Count Eduard von Keyserling (May 14, 1855 – September 28, 1918) was a Baltic German fiction writer and dramatist and an exponent of literary Impressionism.


Keyserling was born at Schloss Tels-Paddern (now in Aizpute Municipality), Courland Governorate, then part of the Russian Empire, now Kalvene parish, Liepaja District, Latvia. He belonged to the Baltic German family of Keyserlingk and was a nephew of the geologist Alexander Keyserling. He died in Munich, Bavaria.

Keyserling's early novels Fräulein Rosa Herz. Eine Kleinstadtliebe (1887) and Die dritte Stiege (1892) were influenced by Naturalism. The later novels are more finely nuanced and less interested in assembling details. He is always interested in the interplay of light and natural objects. His novels and novellas are usually set in the German Baltic provinces, both in the noble houses and gardens and also in the fir forests and the outdoors generally. Most of his novels are suffused with a certain melancholy. They are peopled by minor aristocrats. Sometimes there are contrasting figures from a less exalted class; often this is a "child of nature," a person uncorrupted by civilization. Frequently there is a clash of generations. His novellas and novels, after 1902, place Keyserling at the forefront of German literary Impressionism. His essays on general and cultural questions, like his theater plays, are forgotten.

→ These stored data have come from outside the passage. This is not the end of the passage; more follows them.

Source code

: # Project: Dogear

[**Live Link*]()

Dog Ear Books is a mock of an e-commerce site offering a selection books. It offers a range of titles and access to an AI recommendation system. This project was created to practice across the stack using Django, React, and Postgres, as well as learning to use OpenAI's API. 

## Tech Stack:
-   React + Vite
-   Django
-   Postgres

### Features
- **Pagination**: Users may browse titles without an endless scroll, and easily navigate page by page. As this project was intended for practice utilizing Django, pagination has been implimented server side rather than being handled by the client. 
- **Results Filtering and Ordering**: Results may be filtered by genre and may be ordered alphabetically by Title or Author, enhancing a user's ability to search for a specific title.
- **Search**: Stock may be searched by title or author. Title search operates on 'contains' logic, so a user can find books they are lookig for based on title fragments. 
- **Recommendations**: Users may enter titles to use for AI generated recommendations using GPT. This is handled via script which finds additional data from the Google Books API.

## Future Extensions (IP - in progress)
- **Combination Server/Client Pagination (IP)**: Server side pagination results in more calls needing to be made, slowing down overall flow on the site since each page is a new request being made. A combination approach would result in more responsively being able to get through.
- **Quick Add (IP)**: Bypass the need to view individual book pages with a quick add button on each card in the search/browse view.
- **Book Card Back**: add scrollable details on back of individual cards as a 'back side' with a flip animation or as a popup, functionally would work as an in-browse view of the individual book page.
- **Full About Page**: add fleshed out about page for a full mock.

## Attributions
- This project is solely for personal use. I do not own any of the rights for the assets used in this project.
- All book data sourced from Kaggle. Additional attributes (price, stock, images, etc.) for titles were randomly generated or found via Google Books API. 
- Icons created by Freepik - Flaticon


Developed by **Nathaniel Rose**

Keyserling enjoyed a literary reputation both in Germany and in the United States. His novels, translated into English in the late 1920s, were reviewed by literary critics, particularly in newspapers of record. His works were edited and anthologized for use in language pedagogy, perhaps as much for their accessible style as for their appealing story lines. His language is unusually chaste and concise. Sentences are never very long or complex.

A subtle and elegant stylist, Keyserling's narrative is unforgettable for its evocative ambience and "feel." His most emblematic work is perhaps Fürstinnen (Princesses), only superficially related to the typical German 19th century Schlossroman (the novel set in a castle or manor house). Somehow midway between Ivan Turgenev and Franz Kafka, there is a certain pessimistic kinship between Keyserling and Anton Chekhov.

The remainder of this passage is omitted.